Export 50 samples for manual evaluation following the paper's methodology.

In [None]:
samples_per_type = 10
manual_eval_samples = []

for q_type in results_df['question_type'].unique():
    type_data = results_df[results_df['question_type'] == q_type]
    samples = type_data.sample(min(samples_per_type, len(type_data)), random_state=SEED)
    manual_eval_samples.append(samples)

manual_eval_df = pd.concat(manual_eval_samples, ignore_index=True)

manual_eval_df['fluency'] = ""
manual_eval_df['relevance'] = ""
manual_eval_df['answerability'] = ""
manual_eval_df['notes'] = ""

eval_columns = ['question_type', 'input', 'reference', 'prediction', 
                'fluency', 'relevance', 'answerability', 'notes']
manual_eval_df[eval_columns].to_csv(OUTPUT_DIR / "manual_evaluation_form.csv", index=False)
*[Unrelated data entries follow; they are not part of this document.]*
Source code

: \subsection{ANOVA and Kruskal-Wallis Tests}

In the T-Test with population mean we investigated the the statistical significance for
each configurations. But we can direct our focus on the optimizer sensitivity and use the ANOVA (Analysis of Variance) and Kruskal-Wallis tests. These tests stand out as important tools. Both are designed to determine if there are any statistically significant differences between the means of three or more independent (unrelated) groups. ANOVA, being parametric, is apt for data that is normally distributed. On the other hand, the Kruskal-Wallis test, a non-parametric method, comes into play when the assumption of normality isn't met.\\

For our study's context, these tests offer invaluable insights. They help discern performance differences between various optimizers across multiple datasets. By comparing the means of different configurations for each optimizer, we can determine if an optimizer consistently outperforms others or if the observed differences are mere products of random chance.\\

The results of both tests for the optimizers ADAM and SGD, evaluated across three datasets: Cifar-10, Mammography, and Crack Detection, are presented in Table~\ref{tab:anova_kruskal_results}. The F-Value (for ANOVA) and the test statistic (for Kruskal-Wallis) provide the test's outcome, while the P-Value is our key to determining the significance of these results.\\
print(f"Manual evaluation form saved with {len(manual_eval_df)} samples")
print(f"\nEvaluation Criteria (from paper):")
print("  Fluency (1-5): Is the question grammatically correct and natural?")
print("  Relevance (1-5): Is the question relevant to the context?")
print("  Answerability (0/1): Can the question be answered from the context? (0 = good for Socratic)")

## 11. Error Analysis

In [None]:
low_bleu = results_df[results_df['bleu_1'] < 0.05].sample(min(5, len(results_df[results_df['bleu_1'] < 0.05])), random_state=SEED)
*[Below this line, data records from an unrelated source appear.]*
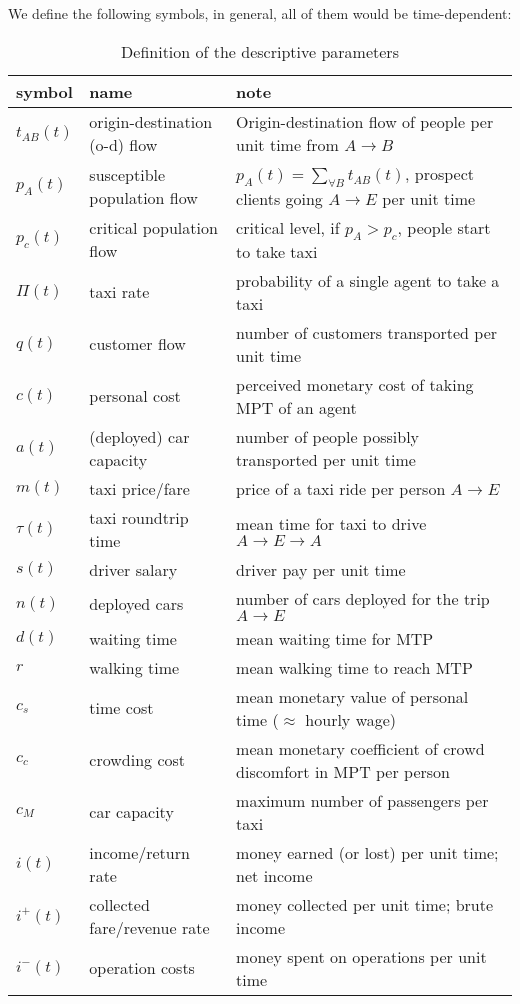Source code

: \documentclass[a4paper]{report}
\newcommand\trip{$A\rightarrow{}E$}		%
\begin{document}
We define the following symbols, in general, all of them would be time-dependent:
\begin{table}[ht]
	\begin{tabular}{l p{} p{}}
	symbol		& 	name							& note\\\hline
	$t_{AB}(t)$	& 	origin-destination (o-d) flow				& Origin-destination flow of people per unit time from $A \rightarrow B$\\
	$p_A(t)$		&	susceptible population flow			& $p_A(t)=\sum\limits_{\forall B} t_{AB}(t)$, prospect clients going \trip{} per unit time\\
	$p_c(t)$		&	critical population flow				& critical level, if $p_A>p_c$, people start to take taxi\\
	$\Pi(t)$		& 	taxi rate							& probability of a single agent to take a taxi \\
	$q(t)$		& 	customer flow						& number of customers transported per unit time\\
	$c(t)$		&	personal cost						& perceived monetary cost of taking MPT of an agent\\
	$a(t)$		& 	(deployed) car capacity				& number of people possibly transported per unit time\\
	$m(t)$		&	taxi price/fare						& price of a taxi ride per person $A\rightarrow E$\\
	$\tau(t)$		& 	taxi roundtrip time					& mean time for taxi to drive $A\rightarrow E\rightarrow A$\\
	$s(t)$		& 	driver salary						& driver pay per unit time\\
	$n(t)$		&	deployed cars						& number of cars deployed for the trip $A\rightarrow E$\\
	$d(t)$		&	waiting time						& mean waiting time for MTP\\
	$r$			&	walking time						& mean walking time to reach MTP\\
	$c_s$		& 	time cost 							& mean monetary value of personal time ($\approx$ hourly wage)\\
	$c_c$		&	crowding cost						& mean monetary coefficient of crowd discomfort in MPT per person\\
	$c_M$		&	car capacity						& maximum number of passengers per taxi\\
	$i(t)$			&	income/return rate 					& money earned (or lost) per unit time; net income\\
	$i^{+}(t)$		&	collected fare/revenue rate			& money collected per unit time; brute income\\
	$i^{-}(t)$		& 	operation costs						& money spent on operations per unit time\\
\hline
	\end{tabular}
\caption{Definition of the descriptive parameters}%
\label{tab:descriptors}%
\end{table}%
\end{document}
print("Low BLEU Examples (potential issues):")
print("="*80)
for idx, row in low_bleu.iterrows():
    print(f"\nType: {row['question_type']}")
    print(f"Reference: {row['reference']}")
    print(f"Generated: {row['prediction']}")
    print(f"BLEU-1: {row['bleu_1']:.4f}")

In [None]:
results_df['pred_length'] = results_df['prediction'].apply(lambda x: len(x.split()))
results_df['ref_length'] = results_df['reference'].apply(lambda x: len(x.split()))

short_preds = results_df[results_df['pred_length'] < 3]
long_preds = results_df[results_df['pred_length'] > 50]

print(f"\nLength Analysis:")
print(f"  Very short predictions (< 3 words): {len(short_preds)}")
print(f"  Very long predictions (> 50 words): {len(long_preds)}")
print(f"  Avg prediction length: {results_df['pred_length'].mean():.1f} words")
print(f"  Avg reference length: {results_df['ref_length'].mean():.1f} words")

## 12. Summary Report

In [None]:
summary = {
    "timestamp": datetime.now().isoformat(),
    "test_samples": len(results_df),
    "metrics": {
        "bleu_1": float(np.mean(bleu_1_scores)),
        "bleu_2": float(np.mean(bleu_2_scores)),
        "bleu_4": float(np.mean(bleu_4_scores)),
        "rouge_1": float(np.mean(rouge1_scores)),
        "rouge_2": float(np.mean(rouge2_scores)),
        "rouge_L": float(np.mean(rougeL_scores)),
        "bertscore_f1": float(F1.mean())
    },
    "paper_baselines": {
        "bleu_1": 0.172,
        "rouge_L": 0.211,
        "bertscore_f1": 0.632
    },
    "metrics_by_type": type_metrics.to_dict()
}

with open(OUTPUT_DIR / "evaluation_summary.json", "w") as f:
    json.dump(summary, f, indent=2)

print("="*60)
print("EVALUATION SUMMARY")
print("="*60)
print(f"\nTest samples: {len(results_df)}")
print(f"\nOverall Metrics vs Paper Baselines:")
print(f"  BLEU-1:     {np.mean(bleu_1_scores):.4f} (Paper: 0.172) {'✓' if np.mean(bleu_1_scores) >= 0.15 else '✗'}")
print(f"  ROUGE-L:    {np.mean(rougeL_scores):.4f} (Paper: 0.211) {'✓' if np.mean(rougeL_scores) >= 0.18 else '✗'}")
print(f"  BERTScore:  {F1.mean():.4f} (Paper: 0.632) {'✓' if F1.mean() >= 0.60 else '✗'}")
print(f"\nResults saved to {OUTPUT_DIR}")

## 13. Next Steps

1. **Complete manual evaluation** using `manual_evaluation_form.csv`
2. **Calculate inter-annotator agreement** if multiple evaluators
3. **Analyze failure cases** to identify improvement areas
4. **Proceed to vector store setup** (05_keyphrase_extraction.ipynb)

### For Report
Include:
- Table comparing your metrics to paper baselines
- Metrics breakdown by question type chart
- Error analysis examples
- Manual evaluation results (after completion)